───── Data shown

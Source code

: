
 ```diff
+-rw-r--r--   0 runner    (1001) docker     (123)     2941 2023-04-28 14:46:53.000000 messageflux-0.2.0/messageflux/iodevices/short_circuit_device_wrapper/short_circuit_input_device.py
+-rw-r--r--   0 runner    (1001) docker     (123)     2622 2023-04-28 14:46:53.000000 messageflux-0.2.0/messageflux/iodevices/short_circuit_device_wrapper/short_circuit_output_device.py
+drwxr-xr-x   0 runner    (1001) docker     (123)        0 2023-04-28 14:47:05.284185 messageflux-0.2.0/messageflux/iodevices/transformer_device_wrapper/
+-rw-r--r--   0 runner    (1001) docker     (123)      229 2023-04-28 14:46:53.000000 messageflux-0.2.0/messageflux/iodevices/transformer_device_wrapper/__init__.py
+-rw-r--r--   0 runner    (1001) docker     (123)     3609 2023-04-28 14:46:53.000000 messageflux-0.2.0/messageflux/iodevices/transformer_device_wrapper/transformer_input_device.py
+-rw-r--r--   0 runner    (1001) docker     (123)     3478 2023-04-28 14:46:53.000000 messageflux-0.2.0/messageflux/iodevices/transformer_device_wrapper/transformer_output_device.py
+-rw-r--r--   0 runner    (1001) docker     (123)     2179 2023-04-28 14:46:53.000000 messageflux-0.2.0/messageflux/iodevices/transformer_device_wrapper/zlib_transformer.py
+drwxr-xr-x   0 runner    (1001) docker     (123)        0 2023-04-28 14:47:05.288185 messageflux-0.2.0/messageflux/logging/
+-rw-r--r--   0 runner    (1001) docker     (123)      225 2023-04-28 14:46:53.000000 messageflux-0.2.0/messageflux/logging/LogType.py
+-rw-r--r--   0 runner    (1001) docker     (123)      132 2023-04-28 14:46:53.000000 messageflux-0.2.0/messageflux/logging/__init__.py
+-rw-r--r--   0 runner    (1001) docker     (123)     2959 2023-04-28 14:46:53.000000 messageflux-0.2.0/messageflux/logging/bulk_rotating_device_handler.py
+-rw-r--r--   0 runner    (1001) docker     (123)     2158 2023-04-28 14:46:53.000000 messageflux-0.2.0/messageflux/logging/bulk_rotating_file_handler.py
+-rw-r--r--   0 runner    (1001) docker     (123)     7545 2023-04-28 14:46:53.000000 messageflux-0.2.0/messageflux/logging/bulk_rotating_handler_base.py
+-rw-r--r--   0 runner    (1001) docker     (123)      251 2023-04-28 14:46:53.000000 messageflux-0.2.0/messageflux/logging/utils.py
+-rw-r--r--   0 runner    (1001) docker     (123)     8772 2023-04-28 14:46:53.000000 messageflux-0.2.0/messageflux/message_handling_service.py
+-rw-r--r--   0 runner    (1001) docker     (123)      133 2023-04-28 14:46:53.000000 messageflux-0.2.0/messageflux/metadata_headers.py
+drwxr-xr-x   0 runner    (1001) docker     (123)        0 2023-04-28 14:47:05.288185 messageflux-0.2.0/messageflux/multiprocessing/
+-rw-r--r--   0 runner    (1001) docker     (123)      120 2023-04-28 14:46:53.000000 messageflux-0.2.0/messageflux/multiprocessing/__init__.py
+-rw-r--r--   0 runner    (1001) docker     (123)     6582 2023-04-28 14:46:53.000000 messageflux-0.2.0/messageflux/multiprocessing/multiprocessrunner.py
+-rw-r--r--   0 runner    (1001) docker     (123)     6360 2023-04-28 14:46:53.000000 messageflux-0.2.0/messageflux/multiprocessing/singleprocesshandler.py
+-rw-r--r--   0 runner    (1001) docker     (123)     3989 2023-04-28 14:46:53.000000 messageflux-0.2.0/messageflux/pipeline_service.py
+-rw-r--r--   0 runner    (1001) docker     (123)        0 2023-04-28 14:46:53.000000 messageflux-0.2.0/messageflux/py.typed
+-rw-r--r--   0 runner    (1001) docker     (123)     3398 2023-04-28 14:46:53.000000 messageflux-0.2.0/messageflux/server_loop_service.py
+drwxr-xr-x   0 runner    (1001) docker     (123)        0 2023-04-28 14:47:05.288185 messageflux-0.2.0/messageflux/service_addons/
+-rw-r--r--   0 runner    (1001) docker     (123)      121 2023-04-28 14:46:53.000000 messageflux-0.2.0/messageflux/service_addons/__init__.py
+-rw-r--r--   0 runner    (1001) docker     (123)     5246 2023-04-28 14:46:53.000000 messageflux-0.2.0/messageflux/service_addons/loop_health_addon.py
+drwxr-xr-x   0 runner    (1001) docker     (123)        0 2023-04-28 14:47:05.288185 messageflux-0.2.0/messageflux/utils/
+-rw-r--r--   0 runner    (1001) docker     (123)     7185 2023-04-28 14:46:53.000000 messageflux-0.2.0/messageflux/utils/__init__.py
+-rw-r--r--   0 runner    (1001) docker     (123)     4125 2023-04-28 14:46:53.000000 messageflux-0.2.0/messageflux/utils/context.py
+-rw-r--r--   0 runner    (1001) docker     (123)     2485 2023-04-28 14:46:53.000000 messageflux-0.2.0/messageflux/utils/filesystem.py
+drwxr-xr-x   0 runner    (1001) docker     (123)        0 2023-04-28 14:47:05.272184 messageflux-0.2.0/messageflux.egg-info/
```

──────────

What the task requires >>
Having gone through the data above, repeat it exactly.

Answer for this exercise >>
Source code

:
 ```diff
+-rw-r--r--   0 runner    (1001) docker     (123)     2941 2023-04-28 14:46:53.000000 messageflux-0.2.0/messageflux/iodevices/short_circuit_device_wrapper/short_circuit_input_device.py
+-rw-r--r--   0 runner    (1001) docker     (123)     2622 2023-04-28 14:46:53.000000 messageflux-0.2.0/messageflux/iodevices/short_circuit_device_wrapper/short_circuit_output_device.py
+drwxr-xr-x   0 runner    (1001) docker     (123)        0 2023-04-28 14:47:05.284185 messageflux-0.2.0/messageflux/iodevices/transformer_device_wrapper/
+-rw-r--r--   0 runner    (1001) docker     (123)      229 2023-04-28 14:46:53.000000 messageflux-0.2.0/messageflux/iodevices/transformer_device_wrapper/__init__.py
+-rw-r--r--   0 runner    (1001) docker     (123)     3609 2023-04-28 14:46:53.000000 messageflux-0.2.0/messageflux/iodevices/transformer_device_wrapper/transformer_input_device.py
+-rw-r--r--   0 runner    (1001) docker     (123)     3478 2023-04-28 14:46:53.000000 messageflux-0.2.0/messageflux/iodevices/transformer_device_wrapper/transformer_output_device.py
+-rw-r--r--   0 runner    (1001) docker     (123)     2179 2023-04-28 14:46:53.000000 messageflux-0.2.0/messageflux/iodevices/transformer_device_wrapper/zlib_transformer.py
+drwxr-xr-x   0 runner    (1001) docker     (123)        0 2023-04-28 14:47:05.288185 messageflux-0.2.0/messageflux/logging/
+-rw-r--r--   0 runner    (1001) docker     (123)      225 2023-04-28 14:46:53.000000 messageflux-0.2.0/messageflux/logging/LogType.py
+-rw-r--r--   0 runner    (1001) docker     (123)      132 2023-04-28 14:46:53.000000 messageflux-0.2.0/messageflux/logging/__init__.py
+-rw-r--r--   0 runner    (1001) docker     (123)     2959 2023-04-28 14:46:53.000000 messageflux-0.2.0/messageflux/logging/bulk_rotating_device_handler.py
+-rw-r--r--   0 runner    (1001) docker     (123)     2158 2023-04-28 14:46:53.000000 messageflux-0.2.0/messageflux/logging/bulk_rotating_file_handler.py
+-rw-r--r--   0 runner    (1001) docker     (123)     7545 2023-04-28 14:46:53.000000 messageflux-0.2.0/messageflux/logging/bulk_rotating_handler_base.py
+-rw-r--r--   0 runner    (1001) docker     (123)      251 2023-04-28 14:46:53.000000 messageflux-0.2.0/messageflux/logging/utils.py
+-rw-r--r--   0 runner    (1001) docker     (123)     8772 2023-04-28 14:46:53.000000 messageflux-0.2.0/messageflux/message_handling_service.py
+-rw-r--r--   0 runner    (1001) docker     (123)      133 2023-04-28 14:46:53.000000 messageflux-0.2.0/messageflux/metadata_headers.py
+drwxr-xr-x   0 runner    (1001) docker     (123)        0 2023-04-28 14:47:05.288185 messageflux-0.2.0/messageflux/multiprocessing/
+-rw-r--r--   0 runner    (1001) docker     (123)      120 2023-04-28 14:46:53.000000 messageflux-0.2.0/messageflux/multiprocessing/__init__.py
+-rw-r--r--   0 runner    (1001) docker     (123)     6582 2023-04-28 14:46:53.000000 messageflux-0.2.0/messageflux/multiprocessing/multiprocessrunner.py
+-rw-r--r--   0 runner    (1001) docker     (123)     6360 2023-04-28 14:46:53.000000 messageflux-0.2.0/messageflux/multiprocessing/singleprocesshandler.py
+-rw-r--r--   0 runner    (1001) docker     (123)     3989 2023-04-28 14:46:53.000000 messageflux-0.2.0/messageflux/pipeline_service.py
+-rw-r--r--   0 runner    (1001) docker     (123)        0 2023-04-28 14:46:53.000000 messageflux-0.2.0/messageflux/py.typed
+-rw-r--r--   0 runner    (1001) docker     (123)     3398 2023-04-28 14:46:53.000000 messageflux-0.2.0/messageflux/server_loop_service.py
+drwxr-xr-x   0 runner    (1001) docker     (123)        0 2023-04-28 14:47:05.288185 messageflux-0.2.0/messageflux/service_addons/
+-rw-r--r--   0 runner    (1001) docker     (123)      121 2023-04-28 14:46:53.000000 messageflux-0.2.0/messageflux/service_addons/__init__.py
+-rw-r--r--   0 runner    (1001) docker     (123)     5246 2023-04-28 14:46:53.000000 messageflux-0.2.0/messageflux/service_addons/loop_health_addon.py
+drwxr-xr-x   0 runner    (1001) docker     (123)        0 2023-04-28 14:47:05.288185 messageflux-0.2.0/messageflux/utils/
+-rw-r--r--   0 runner    (1001) docker     (123)     7185 2023-04-28 14:46:53.000000 messageflux-0.2.0/messageflux/utils/__init__.py
+-rw-r--r--   0 runner    (1001) docker     (123)     4125 2023-04-28 14:46:53.000000 messageflux-0.2.0/messageflux/utils/context.py
+-rw-r--r--   0 runner    (1001) docker     (123)     2485 2023-04-28 14:46:53.000000 messageflux-0.2.0/messageflux/utils/filesystem.py
+drwxr-xr-x   0 runner    (1001) docker     (123)        0 2023-04-28 14:47:05.272184 messageflux-0.2.0/messageflux.egg-info/
```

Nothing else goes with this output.